Material for this task:
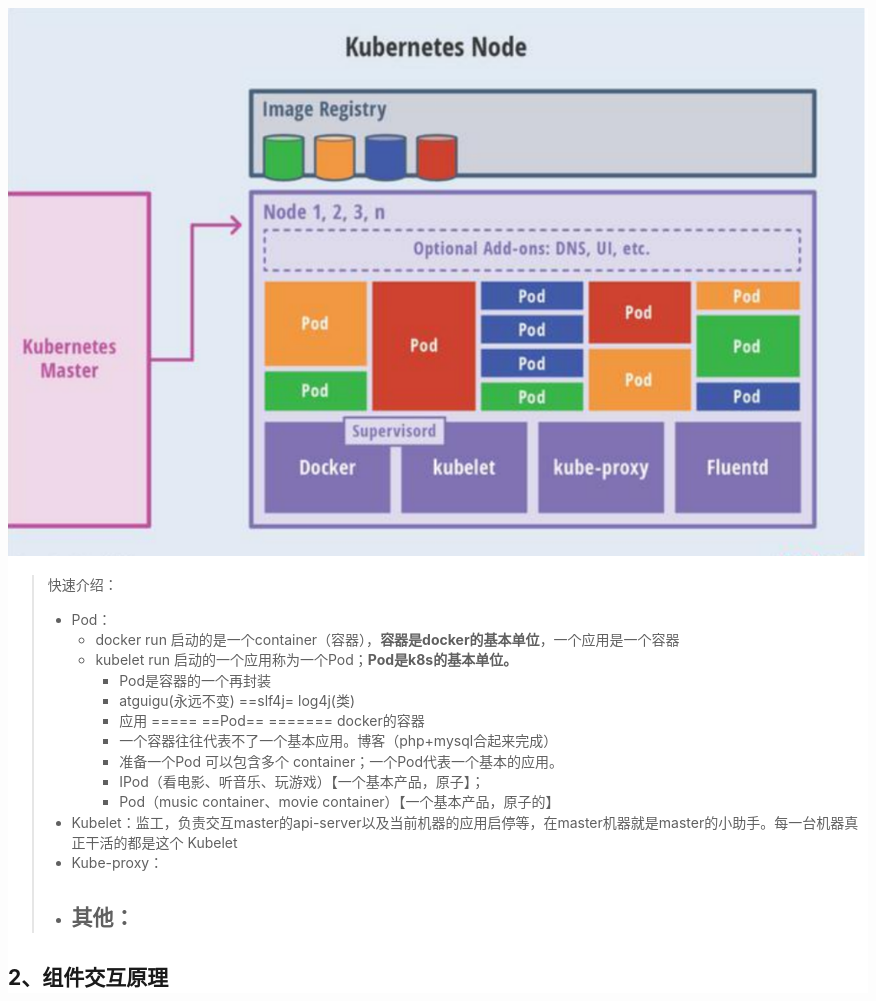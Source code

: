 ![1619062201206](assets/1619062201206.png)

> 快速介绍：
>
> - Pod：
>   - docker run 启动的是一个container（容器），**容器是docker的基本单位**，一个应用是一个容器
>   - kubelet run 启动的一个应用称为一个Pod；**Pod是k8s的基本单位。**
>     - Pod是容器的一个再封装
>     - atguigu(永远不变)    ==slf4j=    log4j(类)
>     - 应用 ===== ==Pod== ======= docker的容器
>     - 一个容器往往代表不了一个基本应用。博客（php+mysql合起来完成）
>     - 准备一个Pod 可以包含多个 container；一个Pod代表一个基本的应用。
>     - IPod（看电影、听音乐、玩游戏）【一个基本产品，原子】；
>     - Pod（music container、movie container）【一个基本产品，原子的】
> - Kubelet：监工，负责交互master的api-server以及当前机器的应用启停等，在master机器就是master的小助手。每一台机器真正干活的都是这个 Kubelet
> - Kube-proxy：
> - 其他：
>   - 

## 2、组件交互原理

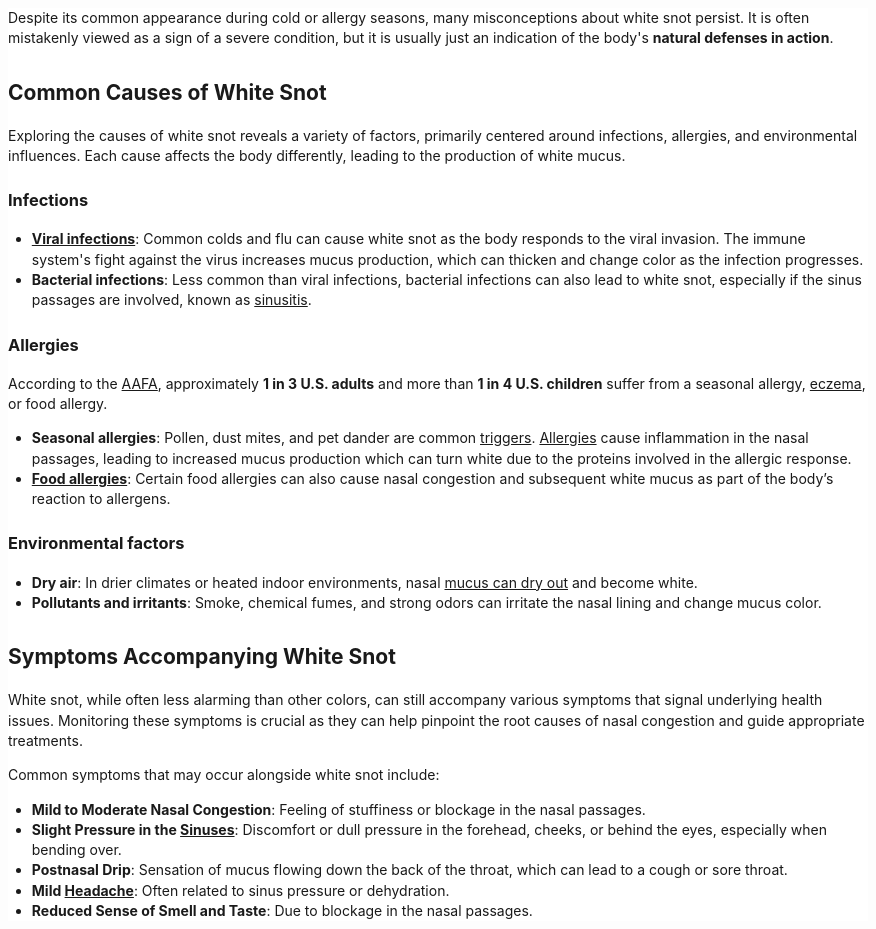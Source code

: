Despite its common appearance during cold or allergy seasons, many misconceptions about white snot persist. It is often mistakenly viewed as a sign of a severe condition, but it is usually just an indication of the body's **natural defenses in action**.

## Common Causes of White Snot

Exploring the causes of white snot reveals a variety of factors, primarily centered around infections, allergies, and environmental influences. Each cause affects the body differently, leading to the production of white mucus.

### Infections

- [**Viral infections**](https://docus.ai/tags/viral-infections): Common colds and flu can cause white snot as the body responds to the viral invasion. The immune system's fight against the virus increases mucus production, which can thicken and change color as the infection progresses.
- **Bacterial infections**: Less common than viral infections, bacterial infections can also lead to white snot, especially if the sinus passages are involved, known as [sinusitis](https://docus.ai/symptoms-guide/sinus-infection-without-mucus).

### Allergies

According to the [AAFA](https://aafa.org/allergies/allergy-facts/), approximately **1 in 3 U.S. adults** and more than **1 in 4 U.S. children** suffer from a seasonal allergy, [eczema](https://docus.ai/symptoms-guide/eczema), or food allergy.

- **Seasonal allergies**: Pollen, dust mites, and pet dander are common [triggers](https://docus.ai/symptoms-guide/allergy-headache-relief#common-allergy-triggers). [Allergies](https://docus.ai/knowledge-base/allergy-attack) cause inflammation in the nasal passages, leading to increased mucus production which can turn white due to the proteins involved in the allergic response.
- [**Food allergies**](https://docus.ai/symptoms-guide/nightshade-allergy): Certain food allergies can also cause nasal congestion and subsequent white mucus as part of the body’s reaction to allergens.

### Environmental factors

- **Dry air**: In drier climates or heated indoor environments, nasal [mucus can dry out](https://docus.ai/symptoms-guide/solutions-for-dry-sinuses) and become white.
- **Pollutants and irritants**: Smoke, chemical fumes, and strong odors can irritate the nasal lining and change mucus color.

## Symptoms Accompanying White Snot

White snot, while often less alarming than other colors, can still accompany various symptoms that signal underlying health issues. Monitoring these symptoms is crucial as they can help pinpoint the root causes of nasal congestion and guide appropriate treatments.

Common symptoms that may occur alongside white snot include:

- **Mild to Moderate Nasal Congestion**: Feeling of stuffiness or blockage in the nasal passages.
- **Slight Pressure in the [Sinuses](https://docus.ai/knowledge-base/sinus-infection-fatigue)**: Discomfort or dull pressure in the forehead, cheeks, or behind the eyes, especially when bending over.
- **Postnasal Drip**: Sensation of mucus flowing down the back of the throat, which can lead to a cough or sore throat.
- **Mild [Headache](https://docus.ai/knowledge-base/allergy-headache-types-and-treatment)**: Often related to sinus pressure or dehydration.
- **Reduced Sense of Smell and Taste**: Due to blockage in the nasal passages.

What the exercise asks: The lines to extract from the data above begin with the line containing "### Allergies" and end with the line containing "According to the". Extract them exactly, including both.

Written response:
### Allergies

According to the [AAFA](https://aafa.org/allergies/allergy-facts/), approximately **1 in 3 U.S. adults** and more than **1 in 4 U.S. children** suffer from a seasonal allergy, [eczema](https://docus.ai/symptoms-guide/eczema), or food allergy.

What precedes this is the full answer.